黒っぽくて長い髪、重厚感がある服を着たご主人様だった。ご主人様は先生へリンチしていた人間達を一瞬で皆殺しにしてしまう。銃弾の雨を受けてもケロッとしていたご主人様は呆然とするビャクヤに声をかけた。
「すまない、君の大事な人は守れなかった」
目線の先にはボロ雑巾のようになった先生の死体があった。ビャクヤはゆっくりと近づいて先生の死体を抱きしめながら声を上げて泣いていた。

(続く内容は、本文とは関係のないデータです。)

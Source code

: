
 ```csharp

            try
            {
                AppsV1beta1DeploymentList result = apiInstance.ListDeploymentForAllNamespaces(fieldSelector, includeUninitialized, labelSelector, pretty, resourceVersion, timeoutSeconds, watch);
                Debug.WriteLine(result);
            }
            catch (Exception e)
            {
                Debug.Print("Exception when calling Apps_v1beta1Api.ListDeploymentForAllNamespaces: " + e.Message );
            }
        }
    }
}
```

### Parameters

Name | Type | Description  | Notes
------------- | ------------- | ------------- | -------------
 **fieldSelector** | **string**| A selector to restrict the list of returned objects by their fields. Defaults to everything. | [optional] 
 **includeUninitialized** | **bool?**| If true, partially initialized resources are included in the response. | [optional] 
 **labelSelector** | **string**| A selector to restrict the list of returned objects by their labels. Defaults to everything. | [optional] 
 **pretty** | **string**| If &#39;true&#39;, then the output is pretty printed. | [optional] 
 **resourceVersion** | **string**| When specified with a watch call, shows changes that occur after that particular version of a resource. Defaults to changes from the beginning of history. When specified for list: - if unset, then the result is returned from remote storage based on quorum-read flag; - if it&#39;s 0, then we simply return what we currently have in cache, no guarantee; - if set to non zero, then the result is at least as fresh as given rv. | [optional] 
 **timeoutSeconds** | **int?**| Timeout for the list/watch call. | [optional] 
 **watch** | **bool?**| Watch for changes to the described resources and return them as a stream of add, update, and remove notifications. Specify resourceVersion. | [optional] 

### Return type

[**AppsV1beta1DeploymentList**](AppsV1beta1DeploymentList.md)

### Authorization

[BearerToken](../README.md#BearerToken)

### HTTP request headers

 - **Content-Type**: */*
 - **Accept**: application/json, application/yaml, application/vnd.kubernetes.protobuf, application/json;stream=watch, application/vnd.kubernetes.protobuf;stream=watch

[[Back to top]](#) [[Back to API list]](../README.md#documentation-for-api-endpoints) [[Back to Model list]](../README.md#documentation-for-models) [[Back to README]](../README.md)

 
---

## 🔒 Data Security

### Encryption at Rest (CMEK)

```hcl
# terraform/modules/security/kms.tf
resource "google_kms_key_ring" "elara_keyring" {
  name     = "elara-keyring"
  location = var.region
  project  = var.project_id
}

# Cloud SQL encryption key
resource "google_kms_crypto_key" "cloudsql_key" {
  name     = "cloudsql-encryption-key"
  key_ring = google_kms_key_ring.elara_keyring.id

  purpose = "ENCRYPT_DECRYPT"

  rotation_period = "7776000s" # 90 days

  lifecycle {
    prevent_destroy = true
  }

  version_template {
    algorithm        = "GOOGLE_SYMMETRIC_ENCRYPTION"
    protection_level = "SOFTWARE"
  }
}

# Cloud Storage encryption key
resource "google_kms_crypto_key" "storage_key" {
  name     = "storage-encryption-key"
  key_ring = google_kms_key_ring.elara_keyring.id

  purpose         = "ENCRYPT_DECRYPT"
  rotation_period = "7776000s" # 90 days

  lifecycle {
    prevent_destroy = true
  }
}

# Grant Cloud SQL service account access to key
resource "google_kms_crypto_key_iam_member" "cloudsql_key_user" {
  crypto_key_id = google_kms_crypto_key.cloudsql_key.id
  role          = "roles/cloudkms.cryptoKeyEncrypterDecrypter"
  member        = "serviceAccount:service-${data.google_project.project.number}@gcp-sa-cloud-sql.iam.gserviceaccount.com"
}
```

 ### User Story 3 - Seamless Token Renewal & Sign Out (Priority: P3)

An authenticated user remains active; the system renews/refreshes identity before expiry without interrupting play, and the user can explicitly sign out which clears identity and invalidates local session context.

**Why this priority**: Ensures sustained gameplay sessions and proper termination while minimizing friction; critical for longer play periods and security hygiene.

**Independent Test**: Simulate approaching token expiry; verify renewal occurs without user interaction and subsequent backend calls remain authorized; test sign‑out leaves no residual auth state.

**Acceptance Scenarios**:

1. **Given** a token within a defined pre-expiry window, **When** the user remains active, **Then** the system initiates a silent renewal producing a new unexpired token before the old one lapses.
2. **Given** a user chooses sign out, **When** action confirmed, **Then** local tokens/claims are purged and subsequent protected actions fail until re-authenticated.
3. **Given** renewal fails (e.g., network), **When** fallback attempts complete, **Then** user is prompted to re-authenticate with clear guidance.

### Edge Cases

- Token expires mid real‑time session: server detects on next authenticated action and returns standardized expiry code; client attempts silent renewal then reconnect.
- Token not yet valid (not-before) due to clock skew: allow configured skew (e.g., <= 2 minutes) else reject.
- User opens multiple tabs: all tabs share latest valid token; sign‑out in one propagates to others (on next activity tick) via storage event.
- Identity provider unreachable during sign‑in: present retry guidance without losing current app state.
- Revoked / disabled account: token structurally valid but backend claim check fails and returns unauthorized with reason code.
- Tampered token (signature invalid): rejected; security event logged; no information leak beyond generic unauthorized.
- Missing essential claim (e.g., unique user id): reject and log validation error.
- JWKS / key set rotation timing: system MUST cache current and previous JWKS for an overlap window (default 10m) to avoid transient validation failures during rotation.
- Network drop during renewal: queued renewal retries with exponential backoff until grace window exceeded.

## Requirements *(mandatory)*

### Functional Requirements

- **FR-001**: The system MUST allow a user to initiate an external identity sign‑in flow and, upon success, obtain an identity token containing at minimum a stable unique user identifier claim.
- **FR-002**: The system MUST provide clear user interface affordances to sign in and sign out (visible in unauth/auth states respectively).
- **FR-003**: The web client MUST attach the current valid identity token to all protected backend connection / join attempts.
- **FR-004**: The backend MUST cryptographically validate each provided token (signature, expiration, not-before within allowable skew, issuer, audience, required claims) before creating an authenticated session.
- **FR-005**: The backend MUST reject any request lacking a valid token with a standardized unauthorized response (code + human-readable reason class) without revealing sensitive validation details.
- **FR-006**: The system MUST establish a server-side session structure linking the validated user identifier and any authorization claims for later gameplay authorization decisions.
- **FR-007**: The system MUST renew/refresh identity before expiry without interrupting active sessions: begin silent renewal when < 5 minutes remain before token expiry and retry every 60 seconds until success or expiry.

ここまで思い出していると後ろから「ビャクヤの旦那?」とケラムから声をかけられる。ビャクヤはハッとして振り返った。かなり長い間回想していたらしく、狐もソワソワしてる。
「すまない、昔の思い出が……」
「やっぱり、旦那もあるんですね。そういうの」
ビャクヤはゆっくりと立ち上がって「そうだな」と口を開きながら狐を収集した。ビャクヤとケラムを中心に集まる狐の大群。隅っこに隠れていた狐も一斉に集合したので腐るほどの狐の大集団が出来上がっていた。
「人間は……先生を殺した」
静かになった空気を切り裂くようにビャクヤが口を開く。
「先生は言っていた。なんでもバサバサ斬って傷つけてしまう剣は剣と言わない、と。理由を持って剣を振れ、と。その理由の時が来たのだ」
ビャクヤはご主人様に助けてもらってここまで生かしてくれたことに感謝する。先生の仇討ちの機会を与えてくれたご主人様に。瞳を閉じて少しの間黙祷していたビャクヤはカッと目を見開いた。
「時はきた。愚かな人間共に復讐する時がきたのだ。お前達は我とケラム殿のために動け。そして決して忘れるな! 人間は敵だ。 彼らがいるから世界はおかしくなった。甘さを捨てろ、牙を剥け、愚者共の肉を引き裂いていけ!」
ビャクヤの一喝に吠えることで賛同する狐達。隣のケラムもすっかりやる気になって「へへ、任せてください。旦那」と笑いかける。ビャクヤはそんな彼らに「よし」と呟いて地上へ出る出口を用意した。
「お前達はいつもどおりの森で集団でいろ。情報の報告は忘れずにな」
狐は倉庫に出口から一斉に外へと飛び出していく。凄い勢いで大移動する狐を見送ってビャクヤは隣で待機するケラムを見る。
「我達は少し離れたところで待機だ」
「へぇ……、わかりやした」
復讐へのカウントダウンまであと……。